SÉNÈQUE, Lettre à Lucilius, 90, 25
Sénèque (en latin Lucius Annaeus Seneca), né dans l'actuelle Cordoue au sud de l'Espagne vers 4 av. J.-C., mort le 12 avril 65 ap. J.-C., est un philosophe de l'école stoïcienne, un dramaturge et un homme d'État romain du Ier siècle de l'ère chrétienne. Il est parfois nommé Sénèque le Philosophe, Sénèque le Tragique ou Sénèque le Jeune pour le distinguer de son père, Sénèque l'Ancien.
Conseiller à la cour impériale sous Caligula et précepteur de Néron, Sénèque joue un rôle important de conseiller auprès de ce dernier avant d'être discrédité et acculé au suicide.
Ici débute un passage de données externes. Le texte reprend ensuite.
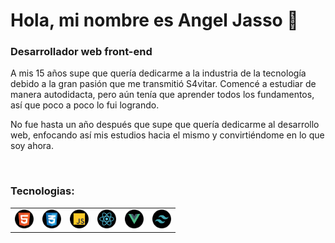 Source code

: <h1>Hola, mi nombre es Angel Jasso 👋</h1>

<h3>Desarrollador web front-end</h3>

<p>A mis 15 años supe que quería dedicarme a la industria de la tecnología debido a la gran pasión que me transmitió S4vitar. Comencé a estudiar de manera autodidacta, pero aún tenía que aprender todos los fundamentos, así que poco a poco lo fui logrando.</p>
<p>No fue hasta un año después que supe que quería dedicarme al desarrollo web, enfocando así mis estudios hacia el mismo y convirtiéndome en lo que soy ahora.</p>

<br>

<h3>Tecnologias:</h3>

<table>
  <tbody>
    <tr>
      <td><img src="./icons/html.svg" width="30"></td>
      <td><img src="./icons/css.svg" width="30"></td>
      <td><img src="./icons/javaScript.svg" width="30"></td>
      <td><img src="./icons/react.svg" width="30"></td>
      <td><img src="./icons/vue.svg" width="30"></td>
      <td><img src="./icons/tailwind.svg" width="30"></td>
    </tr>
  </tbody>
</table>






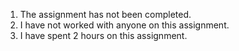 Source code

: 1. The assignment has not been completed.
2. I have not worked with anyone on this assignment.
3. I have spent 2 hours on this assignment.
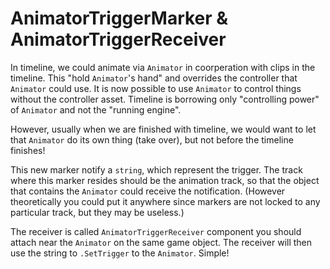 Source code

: # AnimatorTriggerMarker & AnimatorTriggerReceiver

In timeline, we could animate via `Animator` in coorperation with clips in the timeline. This "hold `Animator`'s hand" and overrides the controller that `Animator` could use. It is now possible to use `Animator` to control things without the controller asset. Timeline is borrowing only "controlling power" of `Animator` and not the "running engine".

However, usually when we are finished with timeline, we would want to let that `Animator` do its own thing (take over), but not before the timeline finishes!

This new marker notify a `string`, which represent the trigger. The track where this marker resides should be the animation track, so that the object that contains the `Animator` could receive the notification. (However theoretically you could put it anywhere since markers are not locked to any particular track, but they may be useless.)

The receiver is called `AnimatorTriggerReceiver` component you should attach near the `Animator` on the same game object. The receiver will then use the string to `.SetTrigger` to the `Animator`. Simple!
Ses traités philosophiques comme De la colère, Sur la vie heureuse (en latin, De Vita beata) ou De la brièveté de la vie (De Brevitate vitæ), et surtout ses Lettres à Lucilius exposent ses conceptions philosophiques stoïciennes : « Le souverain bien c'est une âme qui méprise les événements extérieurs et se réjouit par la vertu ». Ses tragédies constituent l'un des meilleurs exemples du théâtre tragique latin avec des œuvres qui nourriront le théâtre classique français du XVIIe siècle comme Médée, Œdipe ou Phèdre.
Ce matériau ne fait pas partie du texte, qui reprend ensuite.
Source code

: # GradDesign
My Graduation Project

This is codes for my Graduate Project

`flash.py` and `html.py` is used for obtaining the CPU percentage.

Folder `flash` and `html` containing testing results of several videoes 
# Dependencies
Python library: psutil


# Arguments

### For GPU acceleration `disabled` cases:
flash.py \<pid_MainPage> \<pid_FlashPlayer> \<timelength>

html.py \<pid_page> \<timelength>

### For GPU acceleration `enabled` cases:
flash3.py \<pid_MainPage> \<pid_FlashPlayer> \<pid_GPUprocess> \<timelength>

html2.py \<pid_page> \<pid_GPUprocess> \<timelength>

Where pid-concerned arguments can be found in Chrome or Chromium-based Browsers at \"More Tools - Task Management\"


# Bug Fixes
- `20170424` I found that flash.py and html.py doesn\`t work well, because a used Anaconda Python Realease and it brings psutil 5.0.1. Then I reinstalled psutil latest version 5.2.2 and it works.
"OMNIA" INQUIT "HAEC SAPIENS QUIDEM INVENIT : SED MINORA QUAM UT IPSE TRACTARET SORDIDIORIBUS MINISTRIT DEDIT" iMMO NON ALIIS EXCOGITATA ISTA SUNT QUAM QUIBUS HODIEQUE CURANTUR. QUAEDAM NOSTRA DEMUM PRODISSE MEMORIA SCIMUS, UT SPECULARIORUM USUM PERLUCENTE TESTA CLARUM TRANSMITTENTIUM LUMEN, UT SUSPENSURAS BALNEORUM ET INPRESOS PARIETIBUS TUBOS PER QUOS CIRCUMFUNDERETUR CALOR, QUI IMA SIMUL AC SUMMA FOUERET AEQUALITER. QUID LOQUAR MARMORA QUIBUS TEMPLA, QUIBUS DOMUS FULGENT? QUID LAPIDEAS MOLES IN ROTUNDUM AC LEUE FORMATAS, QUIBUS PORTICUS ET CAPACIA POPULARUM TECTA SUSCIPIMUS? QUID VERBORUM NOTAS? QUIBUS QUAMUIS CITATA EXCIPITUR ORATIO ET CELERITATEM LINGUAE MANUS SEQUITUR? VILISSIMORUM MANCIPIORUM ISTA COMMENTA SUNT.
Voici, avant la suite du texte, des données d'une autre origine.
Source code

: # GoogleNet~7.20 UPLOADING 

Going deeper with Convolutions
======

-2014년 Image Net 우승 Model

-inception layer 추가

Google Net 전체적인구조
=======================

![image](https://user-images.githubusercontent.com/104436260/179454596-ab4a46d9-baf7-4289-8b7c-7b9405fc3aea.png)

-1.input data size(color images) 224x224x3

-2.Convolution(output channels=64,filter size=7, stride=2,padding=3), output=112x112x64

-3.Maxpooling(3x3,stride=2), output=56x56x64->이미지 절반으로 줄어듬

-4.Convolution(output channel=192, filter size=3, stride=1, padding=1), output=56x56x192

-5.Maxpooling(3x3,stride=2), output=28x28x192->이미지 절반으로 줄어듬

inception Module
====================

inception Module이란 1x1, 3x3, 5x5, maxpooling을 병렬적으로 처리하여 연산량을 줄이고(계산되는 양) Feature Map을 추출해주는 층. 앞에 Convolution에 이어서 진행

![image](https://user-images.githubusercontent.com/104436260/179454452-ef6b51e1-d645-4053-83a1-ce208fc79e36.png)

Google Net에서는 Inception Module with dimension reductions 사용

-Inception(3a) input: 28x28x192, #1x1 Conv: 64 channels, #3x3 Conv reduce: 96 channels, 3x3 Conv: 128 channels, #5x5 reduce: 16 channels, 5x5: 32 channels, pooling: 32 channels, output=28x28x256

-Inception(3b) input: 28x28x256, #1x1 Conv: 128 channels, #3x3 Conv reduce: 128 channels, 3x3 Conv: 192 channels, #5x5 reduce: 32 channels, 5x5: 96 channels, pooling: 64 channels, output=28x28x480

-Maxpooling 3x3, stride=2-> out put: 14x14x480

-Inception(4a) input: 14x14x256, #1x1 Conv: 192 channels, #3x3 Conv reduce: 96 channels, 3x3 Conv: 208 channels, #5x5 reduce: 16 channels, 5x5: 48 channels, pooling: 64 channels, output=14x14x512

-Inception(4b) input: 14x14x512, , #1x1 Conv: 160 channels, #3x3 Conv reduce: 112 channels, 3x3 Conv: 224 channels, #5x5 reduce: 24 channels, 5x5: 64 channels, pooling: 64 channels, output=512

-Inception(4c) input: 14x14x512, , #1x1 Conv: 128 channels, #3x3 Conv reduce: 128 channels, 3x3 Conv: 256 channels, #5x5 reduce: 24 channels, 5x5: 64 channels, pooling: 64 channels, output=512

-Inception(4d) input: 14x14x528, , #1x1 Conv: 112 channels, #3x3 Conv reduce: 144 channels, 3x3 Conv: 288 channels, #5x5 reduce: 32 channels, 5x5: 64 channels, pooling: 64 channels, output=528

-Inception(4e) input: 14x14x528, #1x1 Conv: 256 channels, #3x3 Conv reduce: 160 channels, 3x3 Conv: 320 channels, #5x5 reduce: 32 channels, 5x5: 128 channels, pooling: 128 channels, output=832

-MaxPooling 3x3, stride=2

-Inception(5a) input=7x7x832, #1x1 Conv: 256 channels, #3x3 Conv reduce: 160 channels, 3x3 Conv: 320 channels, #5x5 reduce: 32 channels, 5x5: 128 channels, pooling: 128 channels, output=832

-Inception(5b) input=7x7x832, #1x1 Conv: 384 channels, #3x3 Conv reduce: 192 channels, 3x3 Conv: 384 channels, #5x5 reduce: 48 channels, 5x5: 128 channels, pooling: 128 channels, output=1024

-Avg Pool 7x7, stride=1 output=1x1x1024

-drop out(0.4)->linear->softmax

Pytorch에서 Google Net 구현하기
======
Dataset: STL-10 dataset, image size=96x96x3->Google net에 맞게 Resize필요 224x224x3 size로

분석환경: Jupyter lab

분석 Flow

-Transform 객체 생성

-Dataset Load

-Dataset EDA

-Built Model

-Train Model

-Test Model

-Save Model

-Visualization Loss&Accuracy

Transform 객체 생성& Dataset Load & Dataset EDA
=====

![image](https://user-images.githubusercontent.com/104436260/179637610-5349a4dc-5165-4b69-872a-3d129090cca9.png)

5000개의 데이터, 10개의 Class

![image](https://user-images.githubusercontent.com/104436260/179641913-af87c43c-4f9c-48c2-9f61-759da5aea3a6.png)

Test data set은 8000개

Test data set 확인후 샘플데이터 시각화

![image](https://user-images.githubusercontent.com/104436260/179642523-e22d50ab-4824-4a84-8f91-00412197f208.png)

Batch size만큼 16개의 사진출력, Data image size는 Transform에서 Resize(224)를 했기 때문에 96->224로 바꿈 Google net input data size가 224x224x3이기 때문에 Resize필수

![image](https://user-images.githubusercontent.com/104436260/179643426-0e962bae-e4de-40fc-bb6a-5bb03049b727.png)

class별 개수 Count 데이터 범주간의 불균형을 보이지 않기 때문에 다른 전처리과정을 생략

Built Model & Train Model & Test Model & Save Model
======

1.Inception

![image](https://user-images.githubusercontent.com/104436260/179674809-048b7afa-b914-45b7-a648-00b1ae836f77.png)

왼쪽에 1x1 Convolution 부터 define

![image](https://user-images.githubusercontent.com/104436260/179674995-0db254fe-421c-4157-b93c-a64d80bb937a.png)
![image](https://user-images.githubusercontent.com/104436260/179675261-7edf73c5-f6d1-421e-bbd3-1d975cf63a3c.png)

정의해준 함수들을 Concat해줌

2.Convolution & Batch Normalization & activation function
"Toutes ces inventions sont du sage ; mais, comme elle ne méritaient pas d'être mises en œuvre par lui-même, il les a résignées à d'humbles exécutants". Non ces découvertes là n'eurent pas d'autres auteurs que les gens qui, jusqu’aujourd’hui vaquent à leur exécution. Il en est, nous le savons, qui datent tout juste de notre temps, tel l'agencement de ces carreaux de fenêtres dont la plaque diaphane transmet la lumière dans sa pureté ; tels les bains sur chambre de chauffe et les conduites de chaleur aménagées dans les murs de manière à entretenir de bas en haut une température toujours égale. Parlerai-je des marbres dont nos temples, dont nos maisons resplendissent ; des fûts énormes de pierre polie étayant des portiques, des palais où tout un monde tiendrait à l'aise? Rappellerais-je la notation par signes abréviatifs, qui enregistre instantanément le plus rapide et permet à la main de s'adapter à la célérité de la parole? Les plus vils esclaves ont fournis ces trouvailles.
LE CHAUFFAGE PAR HYPOCAUSTE,
L’exemple de la villa gallo-romaine de Cénac
(Gironde33)
Lors de l’opération archéologique de
sauvetage urgent qui s’est déroulée au lieu dit « Square
Saint-André » à Cénac (33) du 17/02/1997 au 14/03/1997, des vestiges antiques
ont été mis au jour. Le village de Cénac est situé au Sud-Est de Bordeaux dans
l’Entre-Deux-Mers. Le décapage et la fouille ont été réalisés sur la parcelle
immédiatement à l’ouest de l’église. Les traces d’occupation antiques sont
présentes sur l’ensemble des secteurs décapés. Le plan partiel suggère la
présence sur le site d’une villa gallo-romaine dont une zone est équipée d’un
système d’hypocauste.
La fouille de ce secteur a, dans un
premier temps, suscité notre intérêt et, pour satisfaire notre curiosité une
visite à la bibliothèque nous parut nécessaire. Malheureusement, bien que les
principes de ce mode de chauffage soit connus de tous, la plupart de la
bibliographie mentionnant ce système ne
répondait pas totalement à nos interrogations. En effet si la majorité des
écrits s’accordent sur les principes, ainsi que sur la description de la
chambre de chaleur (area, pilettes, suspensura), d’autres éléments sont
l’objet de controverse lorsqu’ils ne sont pas totalement ignorés.
L’exemple de Cénac[1]
Les
deux pièces chauffées de petite taille, se trouvent dans la partie sud de ce
corps de bâtiments. L’hypocauste comporte à l’origine un sol (area) de 5.90m sur 3.20m, séparé transversalement
par trois petits murets ménageant des passages d’air chaud. Ce sol se compose d’un
radier de petits blocs calcaires sur lequel a été coulé un béton de tuileau.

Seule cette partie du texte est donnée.